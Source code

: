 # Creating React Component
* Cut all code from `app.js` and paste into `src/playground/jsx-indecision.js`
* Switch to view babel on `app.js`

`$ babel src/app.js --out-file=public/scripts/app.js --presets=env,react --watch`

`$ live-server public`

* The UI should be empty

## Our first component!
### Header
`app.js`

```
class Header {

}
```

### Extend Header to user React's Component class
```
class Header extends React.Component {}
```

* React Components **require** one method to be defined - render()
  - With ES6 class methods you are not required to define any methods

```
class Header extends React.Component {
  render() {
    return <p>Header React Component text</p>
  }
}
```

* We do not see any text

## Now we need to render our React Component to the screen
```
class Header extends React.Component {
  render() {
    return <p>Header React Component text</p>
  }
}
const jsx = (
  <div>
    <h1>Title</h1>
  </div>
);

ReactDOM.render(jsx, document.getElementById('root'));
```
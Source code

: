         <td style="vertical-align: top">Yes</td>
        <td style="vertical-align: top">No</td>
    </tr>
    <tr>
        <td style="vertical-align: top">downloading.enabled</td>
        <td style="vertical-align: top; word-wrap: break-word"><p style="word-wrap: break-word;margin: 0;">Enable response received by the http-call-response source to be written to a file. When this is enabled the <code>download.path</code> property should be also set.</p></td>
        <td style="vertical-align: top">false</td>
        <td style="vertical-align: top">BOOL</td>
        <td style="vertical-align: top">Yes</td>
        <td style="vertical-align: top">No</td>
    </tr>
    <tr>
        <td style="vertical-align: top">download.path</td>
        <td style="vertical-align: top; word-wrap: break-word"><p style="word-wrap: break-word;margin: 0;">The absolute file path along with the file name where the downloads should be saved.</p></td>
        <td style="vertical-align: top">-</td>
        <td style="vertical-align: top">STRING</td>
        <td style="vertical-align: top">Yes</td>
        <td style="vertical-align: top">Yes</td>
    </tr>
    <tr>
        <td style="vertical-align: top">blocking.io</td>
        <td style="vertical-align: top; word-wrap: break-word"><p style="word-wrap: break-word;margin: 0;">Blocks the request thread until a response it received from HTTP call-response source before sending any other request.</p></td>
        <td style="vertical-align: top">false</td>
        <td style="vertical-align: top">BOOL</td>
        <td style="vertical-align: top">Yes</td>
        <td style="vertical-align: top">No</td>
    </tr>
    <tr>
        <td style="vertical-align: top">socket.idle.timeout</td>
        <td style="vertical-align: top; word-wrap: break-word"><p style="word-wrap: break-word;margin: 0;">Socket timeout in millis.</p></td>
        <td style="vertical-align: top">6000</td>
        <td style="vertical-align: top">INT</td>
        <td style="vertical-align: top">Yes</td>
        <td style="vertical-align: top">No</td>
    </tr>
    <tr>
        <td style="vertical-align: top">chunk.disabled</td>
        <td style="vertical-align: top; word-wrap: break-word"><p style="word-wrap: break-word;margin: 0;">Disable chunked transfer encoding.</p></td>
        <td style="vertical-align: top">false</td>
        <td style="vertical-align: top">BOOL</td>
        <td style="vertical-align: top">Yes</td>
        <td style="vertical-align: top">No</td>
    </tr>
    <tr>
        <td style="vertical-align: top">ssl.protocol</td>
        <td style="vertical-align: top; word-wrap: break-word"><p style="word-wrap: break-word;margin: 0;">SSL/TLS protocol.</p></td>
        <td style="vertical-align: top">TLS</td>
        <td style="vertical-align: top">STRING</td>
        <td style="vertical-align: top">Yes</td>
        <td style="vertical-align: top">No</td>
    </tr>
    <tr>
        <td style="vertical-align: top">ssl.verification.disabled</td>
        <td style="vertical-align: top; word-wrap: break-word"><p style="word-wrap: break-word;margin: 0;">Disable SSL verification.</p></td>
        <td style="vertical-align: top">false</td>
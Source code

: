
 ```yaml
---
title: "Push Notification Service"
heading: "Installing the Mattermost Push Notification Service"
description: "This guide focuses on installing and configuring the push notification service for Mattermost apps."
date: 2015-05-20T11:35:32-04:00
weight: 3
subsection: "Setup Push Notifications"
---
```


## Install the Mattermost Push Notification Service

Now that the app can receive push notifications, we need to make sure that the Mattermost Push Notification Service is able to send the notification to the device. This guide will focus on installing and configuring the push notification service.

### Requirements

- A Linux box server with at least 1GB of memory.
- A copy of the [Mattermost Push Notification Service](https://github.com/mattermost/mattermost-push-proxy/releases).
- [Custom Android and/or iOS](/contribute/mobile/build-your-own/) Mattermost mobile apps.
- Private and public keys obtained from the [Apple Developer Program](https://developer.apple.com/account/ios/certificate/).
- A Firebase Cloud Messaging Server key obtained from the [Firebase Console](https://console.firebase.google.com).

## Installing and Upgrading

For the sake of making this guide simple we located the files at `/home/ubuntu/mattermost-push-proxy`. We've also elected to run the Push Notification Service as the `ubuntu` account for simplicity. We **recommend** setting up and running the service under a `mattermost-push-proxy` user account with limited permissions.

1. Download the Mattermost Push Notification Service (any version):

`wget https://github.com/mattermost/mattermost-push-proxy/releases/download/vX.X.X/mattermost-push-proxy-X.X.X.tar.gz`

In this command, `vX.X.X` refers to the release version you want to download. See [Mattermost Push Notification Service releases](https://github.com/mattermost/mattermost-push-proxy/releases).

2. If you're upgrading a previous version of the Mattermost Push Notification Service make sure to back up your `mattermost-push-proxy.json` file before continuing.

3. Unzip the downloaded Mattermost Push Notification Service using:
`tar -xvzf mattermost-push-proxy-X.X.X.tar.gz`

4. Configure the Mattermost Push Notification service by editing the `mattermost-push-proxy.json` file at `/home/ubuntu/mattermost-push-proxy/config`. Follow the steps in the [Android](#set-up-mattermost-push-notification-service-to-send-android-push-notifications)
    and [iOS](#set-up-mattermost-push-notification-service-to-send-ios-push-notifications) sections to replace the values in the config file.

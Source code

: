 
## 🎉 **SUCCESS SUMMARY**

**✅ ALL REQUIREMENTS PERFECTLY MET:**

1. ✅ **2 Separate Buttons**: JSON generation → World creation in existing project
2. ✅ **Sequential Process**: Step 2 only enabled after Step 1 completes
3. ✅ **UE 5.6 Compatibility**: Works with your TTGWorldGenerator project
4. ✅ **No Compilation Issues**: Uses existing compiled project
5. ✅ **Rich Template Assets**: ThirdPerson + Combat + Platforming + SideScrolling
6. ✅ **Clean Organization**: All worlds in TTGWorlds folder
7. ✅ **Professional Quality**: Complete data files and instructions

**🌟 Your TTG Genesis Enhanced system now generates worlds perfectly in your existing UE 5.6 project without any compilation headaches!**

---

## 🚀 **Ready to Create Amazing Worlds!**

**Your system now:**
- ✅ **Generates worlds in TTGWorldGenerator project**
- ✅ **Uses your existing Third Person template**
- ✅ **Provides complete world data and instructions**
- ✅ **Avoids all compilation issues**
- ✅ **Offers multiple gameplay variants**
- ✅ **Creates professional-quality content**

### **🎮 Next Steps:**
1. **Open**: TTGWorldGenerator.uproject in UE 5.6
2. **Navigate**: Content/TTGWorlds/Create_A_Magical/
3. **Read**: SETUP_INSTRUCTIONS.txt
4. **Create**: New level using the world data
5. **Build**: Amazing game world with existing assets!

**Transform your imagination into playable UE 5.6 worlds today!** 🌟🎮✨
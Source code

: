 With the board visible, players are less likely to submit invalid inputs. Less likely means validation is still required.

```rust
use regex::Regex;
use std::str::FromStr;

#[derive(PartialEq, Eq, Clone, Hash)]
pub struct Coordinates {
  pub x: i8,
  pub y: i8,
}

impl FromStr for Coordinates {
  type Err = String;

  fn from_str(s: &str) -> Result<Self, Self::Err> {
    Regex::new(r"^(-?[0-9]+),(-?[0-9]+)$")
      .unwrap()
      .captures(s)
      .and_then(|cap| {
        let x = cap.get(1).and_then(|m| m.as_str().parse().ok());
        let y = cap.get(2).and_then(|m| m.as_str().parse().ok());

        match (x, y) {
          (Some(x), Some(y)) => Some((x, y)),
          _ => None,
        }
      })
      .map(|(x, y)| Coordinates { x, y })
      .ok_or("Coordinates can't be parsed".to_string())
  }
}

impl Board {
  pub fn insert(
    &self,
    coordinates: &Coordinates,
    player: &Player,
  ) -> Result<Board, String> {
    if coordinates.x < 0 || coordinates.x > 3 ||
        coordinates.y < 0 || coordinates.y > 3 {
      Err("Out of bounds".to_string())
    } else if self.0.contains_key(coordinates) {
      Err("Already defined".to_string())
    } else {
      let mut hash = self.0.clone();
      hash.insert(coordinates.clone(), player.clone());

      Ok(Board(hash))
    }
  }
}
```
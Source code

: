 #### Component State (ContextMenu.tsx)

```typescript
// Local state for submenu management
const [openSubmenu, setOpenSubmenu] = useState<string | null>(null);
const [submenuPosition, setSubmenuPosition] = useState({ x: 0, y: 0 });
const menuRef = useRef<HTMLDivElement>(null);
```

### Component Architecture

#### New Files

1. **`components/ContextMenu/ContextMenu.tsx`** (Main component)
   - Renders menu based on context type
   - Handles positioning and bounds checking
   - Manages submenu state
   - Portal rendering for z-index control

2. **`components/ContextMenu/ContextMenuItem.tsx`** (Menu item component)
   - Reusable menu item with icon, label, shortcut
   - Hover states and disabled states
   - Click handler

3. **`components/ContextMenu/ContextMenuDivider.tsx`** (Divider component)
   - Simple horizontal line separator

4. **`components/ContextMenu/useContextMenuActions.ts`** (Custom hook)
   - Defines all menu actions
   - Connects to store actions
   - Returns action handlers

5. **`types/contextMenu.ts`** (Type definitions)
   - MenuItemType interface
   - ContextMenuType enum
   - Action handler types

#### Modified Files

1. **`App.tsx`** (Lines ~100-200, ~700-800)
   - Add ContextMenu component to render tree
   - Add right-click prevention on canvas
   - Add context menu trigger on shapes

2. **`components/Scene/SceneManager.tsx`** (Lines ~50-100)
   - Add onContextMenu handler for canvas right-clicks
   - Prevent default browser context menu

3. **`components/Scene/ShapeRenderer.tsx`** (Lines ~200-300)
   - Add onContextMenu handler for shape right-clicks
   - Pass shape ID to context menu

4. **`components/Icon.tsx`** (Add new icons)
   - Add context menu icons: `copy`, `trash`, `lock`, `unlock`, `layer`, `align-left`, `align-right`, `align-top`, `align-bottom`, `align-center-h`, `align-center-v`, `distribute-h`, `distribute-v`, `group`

====================

• **PROBLEM TO WORK ON**
When a line in the records above holds "using", that line is to be reported.

• **RESPONSE BELOW**
3. Unzip the downloaded Mattermost Push Notification Service using:
4. **Create**: New level using the world data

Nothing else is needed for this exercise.